Recordando un poco mi niñez, esos tiempos en los que jugábamos en los potreros y descampados, en las veredas de nuestras casas, en cualquier lugar donde un árbol nos extendiera sus ramas para treparnos, sin temor alguno salvo el de caerse o pegarse un buen porrazo mientras corrías de vuelta a tu casa porque la voz de tu mamá te llamaba para comer.
En algún momento las cosas empezaron a cambiar, cambiaron tanto desde ese momento hasta ahora, que cuesta darse cuenta qué fue exactamente lo que nos pasó, que poco tiempo tenemos para reflexionar, para darnos un respiro, para dar amor a nuestros hijos, jugar con ellos, dejarlos libres. Porque si los dejas libres los pueden dañar, los pueden hacer sufrir, o lo que es peor te pueden quitar tu vida a través de quitarte lo más preciado que tenés.

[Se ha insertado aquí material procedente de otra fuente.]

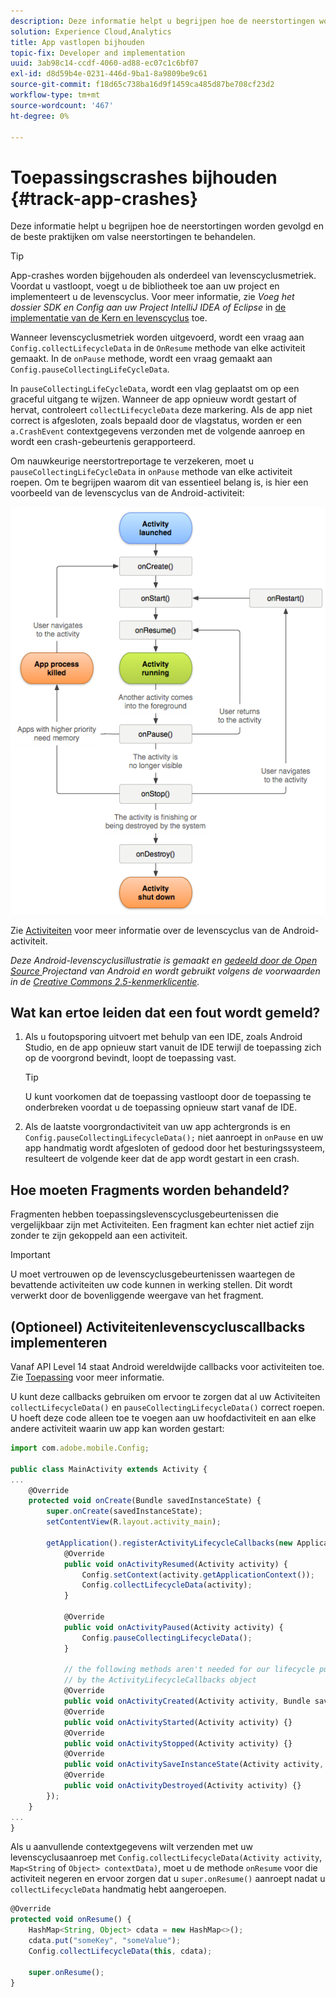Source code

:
 ```yaml
---
description: Deze informatie helpt u begrijpen hoe de neerstortingen worden gevolgd en de beste praktijken om valse neerstortingen te behandelen.
solution: Experience Cloud,Analytics
title: App vastlopen bijhouden
topic-fix: Developer and implementation
uuid: 3ab98c14-ccdf-4060-ad88-ec07c1c6bf07
exl-id: d8d59b4e-0231-446d-9ba1-8a9809be9c61
source-git-commit: f18d65c738ba16d9f1459ca485d87be708cf23d2
workflow-type: tm+mt
source-wordcount: '467'
ht-degree: 0%

---
```


# Toepassingscrashes bijhouden {#track-app-crashes}

Deze informatie helpt u begrijpen hoe de neerstortingen worden gevolgd en de beste praktijken om valse neerstortingen te behandelen.

>[!TIP]
>
>App-crashes worden bijgehouden als onderdeel van levenscyclusmetriek. Voordat u vastloopt, voegt u de bibliotheek toe aan uw project en implementeert u de levenscyclus. Voor meer informatie, zie *Voeg het dossier SDK en Config aan uw Project IntelliJ IDEA of Eclipse* in [de implementatie van de Kern en levenscyclus](/help/android/getting-started/dev-qs.md) toe.

Wanneer levenscyclusmetriek worden uitgevoerd, wordt een vraag aan `Config.collectLifecycleData` in de `OnResume` methode van elke activiteit gemaakt. In de `onPause` methode, wordt een vraag gemaakt aan `Config.pauseCollectingLifeCycleData`.

In `pauseCollectingLifeCycleData`, wordt een vlag geplaatst om op een graceful uitgang te wijzen. Wanneer de app opnieuw wordt gestart of hervat, controleert `collectLifecycleData` deze markering. Als de app niet correct is afgesloten, zoals bepaald door de vlagstatus, worden er een `a.CrashEvent` contextgegevens verzonden met de volgende aanroep en wordt een crash-gebeurtenis gerapporteerd.

Om nauwkeurige neerstortreportage te verzekeren, moet u `pauseCollectingLifeCycleData` in `onPause` methode van elke activiteit roepen. Om te begrijpen waarom dit van essentieel belang is, is hier een voorbeeld van de levenscyclus van de Android-activiteit:

![](assets/android-lifecycle.png)

Zie [Activiteiten](https://developer.android.com/guide/components/activities.html) voor meer informatie over de levenscyclus van de Android-activiteit.

*Deze Android-levenscyclusillustratie is gemaakt en  [gedeeld door de Open Source ](https://source.android.com/) Projectand van Android en wordt gebruikt volgens de voorwaarden in de  [Creative Commons 2.5-kenmerklicentie](https://creativecommons.org/licenses/by/2.5/).*

## Wat kan ertoe leiden dat een fout wordt gemeld?

1. Als u foutopsporing uitvoert met behulp van een IDE, zoals Android Studio, en de app opnieuw start vanuit de IDE terwijl de toepassing zich op de voorgrond bevindt, loopt de toepassing vast.

   >[!TIP]
   >
   >U kunt voorkomen dat de toepassing vastloopt door de toepassing te onderbreken voordat u de toepassing opnieuw start vanaf de IDE.

1. Als de laatste voorgrondactiviteit van uw app achtergronds is en `Config.pauseCollectingLifecycleData();` niet aanroept in `onPause` en uw app handmatig wordt afgesloten of gedood door het besturingssysteem, resulteert de volgende keer dat de app wordt gestart in een crash.

## Hoe moeten Fragments worden behandeld?

Fragmenten hebben toepassingslevenscyclusgebeurtenissen die vergelijkbaar zijn met Activiteiten. Een fragment kan echter niet actief zijn zonder te zijn gekoppeld aan een activiteit.

>[!IMPORTANT]
>
>U moet vertrouwen op de levenscyclusgebeurtenissen waartegen de bevattende activiteiten uw code kunnen in werking stellen. Dit wordt verwerkt door de bovenliggende weergave van het fragment.

## (Optioneel) Activiteitenlevenscycluscallbacks implementeren

Vanaf API Level 14 staat Android wereldwijde callbacks voor activiteiten toe. Zie [Toepassing](https://developer.android.com/reference/android/app/Application) voor meer informatie.

U kunt deze callbacks gebruiken om ervoor te zorgen dat al uw Activiteiten `collectLifecycleData()` en `pauseCollectingLifecycleData()` correct roepen. U hoeft deze code alleen toe te voegen aan uw hoofdactiviteit en aan elke andere activiteit waarin uw app kan worden gestart:

```js
import com.adobe.mobile.Config; 
  
public class MainActivity extends Activity { 
... 
    @Override 
    protected void onCreate(Bundle savedInstanceState) { 
        super.onCreate(savedInstanceState); 
        setContentView(R.layout.activity_main); 
  
        getApplication().registerActivityLifecycleCallbacks(new Application.ActivityLifecycleCallbacks() { 
            @Override 
            public void onActivityResumed(Activity activity) { 
                Config.setContext(activity.getApplicationContext()); 
                Config.collectLifecycleData(activity); 
            } 
  
            @Override 
            public void onActivityPaused(Activity activity) {     
                Config.pauseCollectingLifecycleData(); 
            } 
    
            // the following methods aren't needed for our lifecycle purposes, but are required to be implemented 
            // by the ActivityLifecycleCallbacks object 
            @Override 
            public void onActivityCreated(Activity activity, Bundle savedInstanceState) {} 
            @Override 
            public void onActivityStarted(Activity activity) {} 
            @Override 
            public void onActivityStopped(Activity activity) {} 
            @Override 
            public void onActivitySaveInstanceState(Activity activity, Bundle outState) {} 
            @Override 
            public void onActivityDestroyed(Activity activity) {} 
        }); 
    } 
... 
}
```

Als u aanvullende contextgegevens wilt verzenden met uw levenscyclusaanroep met `Config.collectLifecycleData(Activity activity`, `Map<String` of `Object> contextData)`, moet u de methode `onResume` voor die activiteit negeren en ervoor zorgen dat u `super.onResume()` aanroept nadat u `collectLifecycleData` handmatig hebt aangeroepen.

```js
@Override 
protected void onResume() { 
    HashMap<String, Object> cdata = new HashMap<>(); 
    cdata.put("someKey", "someValue"); 
    Config.collectLifecycleData(this, cdata); 
  
    super.onResume(); 
}
```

¿En qué momento esas manos que acariciaban a sus pequeños se transformaron en las mismas que les quitan la vida? Esas manos que antes juntaban un chupete y secaban una lágrima por una rodilla raspada, que te cocían los bolsillos o los botones del guardapolvo, que te preparaban el pan con manteca más rico del mundo, se han cerrado y ahora son un puño con el que golpean, abusan y hieren. Esas manos que al parecer se olvidaron de amar.
Cuando escuchas en las noticias nombres chiquitos con olor a infancia, como Candela, Agustín, Jorgito Videla, y quien sabe cuántos más, que llegaron a este mundo sin imaginarse alguna vez que podrían terminar sus cortas vidas por la furia, la locura, o la maldad de un adulto, de una madre, un padre o una persona sin corazón ni sentimientos hacia alguien tan indefenso como una criatura.
El derecho de dar la vida a un hijo nos da consigo la responsabilidad de protegerlo, educarlo, cuidarlo, pero sobre todo la de amarlo.
¿Qué nos pasa a los adultos que miramos para otro lado cuando el vecino le pega a su hijo como a un animal salvaje, cuando en la casa de un pariente vemos a un sobrino o un nieto con la carita hinchada de los golpes o los ojitos llenos de lágrimas por una paliza recibida? Hay que dejar de pensar que no nos incumbe, que no es problema nuestro, que si me meto me voy a ganar un enemigo. Probablemente tengamos un problema, porque a nadie le gusta que le corrijan su actitud o que se metan en sus asuntos, pero no olvidemos que los niños son la mejor razón para “meternos”.
Despertemos, pensemos, vivamos, mimemos a nuestros hijos y acudamos a tiempo a pedir ayuda, a denunciar si es necesario, la única forma es prevenir, no nos quedemos con la intención de hacer las cosas, mejor hagámoslas y puede ser que entonces no tengamos que lamentar.